Tom Petty vs. George W. Bush (2000)
The Bachmann incident was not Petty’s first scuffle with a politician. In 2000, Petty’s “I Won’t Back Down” became a “fixture” at Bush’s campaign events and rallies. His publicist sent a cease and desist letter, and though Bush’s lawyer wrote back to argue they still could use the music, the campaign stopped. “So we backed down,” Bush spokesman Dan Bartlett later joked.
Sting vs. George W. Bush (2000)
Sting’s song “Brand New Day” was used regularly by the Bush and Gore campaigns, but when he asked Bush to take the song out of the campaign trail rotation, he said that is wasn’t political—the British rocker did not want to take a side in a country where he is a guest. According to his manager, he later asked Gore to ditch the song, too.
John Mellencamp vs. George W. Bush (2000)
In the first of a long line of complaints, Mellencamp’s agents called the Bush camp after he played “R.O.C.K. in the U.S.A.” “They said OK, and then used it anyway,” Mellencamp later told reporters. As with the other incidents, he declined to take legal action. “What am I going to do? Am I going to sue the guy — that seems a little silly — and make a big ruckus out of it?” he said.

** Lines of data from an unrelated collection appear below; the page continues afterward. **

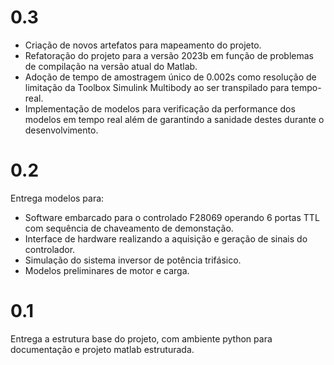 # 0.3

- Criação de novos artefatos para mapeamento do projeto.
- Refatoração do projeto para a versão 2023b em função de problemas de compilação
na versão atual do Matlab.
- Adoção de tempo de amostragem único de 0.002s como resolução de limitação
    da Toolbox Simulink Multibody ao ser transpilado para tempo-real.
- Implementação de modelos para verificação da performance dos modelos em
    tempo real além de garantindo a sanidade destes durante o desenvolvimento.

# 0.2
Entrega modelos para:

- Software embarcado para o controlado F28069 operando 6 portas TTL com sequência de chaveamento de demonstação.
- Interface de hardware realizando a aquisição e geração de sinais do controlador.
- Simulação do sistema inversor de potência trifásico.
- Modelos preliminares de motor e carga.

# 0.1

Entrega a estrutura base do projeto, com ambiente python para documentação e projeto matlab estruturada.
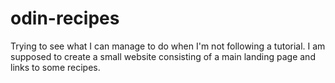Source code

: # odin-recipes

Trying to see what I can manage to do when I'm not following a tutorial.
I am supposed to create a small website consisting of a main landing page and links to some recipes.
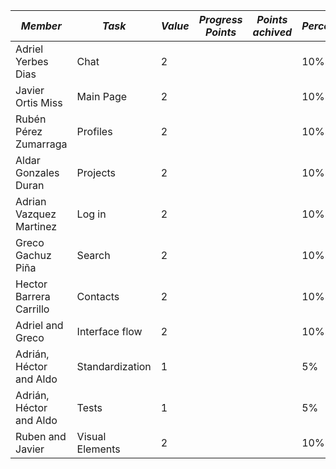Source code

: |  *Member*      |*Task* | *Value* | *Progress Points* |     *Points achived*    | *Percent*  |
|------------------|---------|----|--|-|---------------------|
| Adriel Yerbes Dias | Chat | 2 | | | 10% |
| Javier Ortis Miss | Main Page | 2 | | | 10% |
| Rubén Pérez Zumarraga | Profiles | 2 | | | 10% |
| Aldar Gonzales Duran | Projects | 2 | | | 10% |
| Adrian Vazquez Martinez | Log in | 2 | | | 10% |
| Greco Gachuz Piña | Search | 2 | | | 10% |
| Hector Barrera Carrillo | Contacts | 2 | | | 10% |
| Adriel and Greco | Interface flow | 2 | | | 10% |
| Adrián, Héctor and Aldo | Standardization | 1 ||| 5% |
| Adrián, Héctor and Aldo | Tests | 1 ||| 5% |
| Ruben and Javier | Visual Elements | 2 ||| 10% |
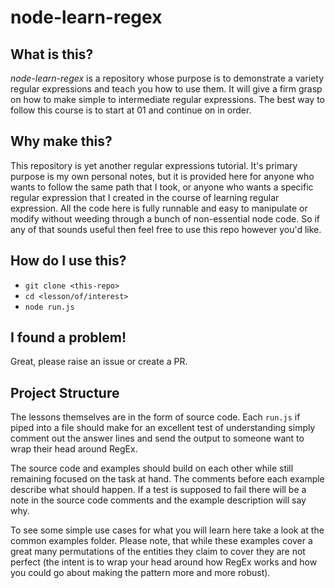 # node-learn-regex

## What is this?

*node-learn-regex* is a repository whose purpose is to demonstrate a variety regular expressions and teach you how to use them. It will give a firm grasp on how to make simple to intermediate regular expressions. The best way to follow this course is to start at 01 and continue on in order. 

## Why make this?

This repository is yet another regular expressions tutorial. It's primary purpose is my own personal notes, but it is provided here for anyone who wants to follow the same path that I took, or anyone who wants a specific regular expression that I created in the course of learning regular expression. All the code here is fully runnable and easy to manipulate or modify without weeding through a bunch of non-essential node code. So if any of that sounds useful then feel free to use this repo however you'd like.

## How do I use this?

- `git clone <this-repo>`
- `cd <lesson/of/interest>`
- `node run.js`

## I found a problem!

Great, please raise an issue or create a PR.

## Project Structure

The lessons themselves are in the form of source code. Each `run.js` if piped into a file should make for an excellent test of understanding simply comment out the answer lines and send the output to someone want to wrap their head around RegEx. 

The source code and examples should build on each other while still remaining focused on the task at hand. The comments before each example describe what should happen. If a test is supposed to fail there will be a note in the source code comments and the example description will say why. 

To see some simple use cases for what you will learn here take a look at the common examples folder. Please note, that while these examples cover a great many permutations of the entities they claim to cover they are not perfect (the intent is to wrap your head around how RegEx works and how you could go about making the pattern more and more robust). 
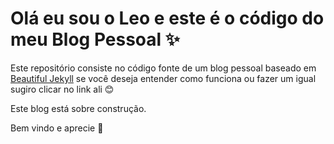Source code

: # Olá eu sou o Leo e este é o código do meu Blog Pessoal ✨

Este repositório consiste no código fonte de um blog pessoal baseado em [Beautiful Jekyll](https://github.com/daattali/beautiful-jekyll) se você deseja entender como funciona ou fazer um igual sugiro clicar no link ali 😊

Este blog está sobre construção.

Bem vindo e aprecie 🍻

Bruce Springsteen vs. Ronald Reagan (1984)
In 1984, conservative columnist George Will called the song’s chorus a “grand, cheerful affirmation,” and suggested to the Reagan campaign that Springsteen be called upon to endorse Reagan in the election. Springsteen’s managers promptly refused, and the singer, a liberal, publicly mocked the suggestion at a concert and used the incident to inspire a new song, “Johnny ’99.”
“Hello, Dolly!” vs. Barry Goldwater (1964)
Broadway producer David Merrick politely asked that the Goldwater campaign stop using “Hello, Barry!” a rewrite of the popular musical’s title song. The Johnson campaign then approached Carol Channing, the musical’s star, about singing “Hello, Lyndon!” which became a hallmark of the campaign trail. Channing even returned to the White House to sing it live at LBJ’s inaugural ball.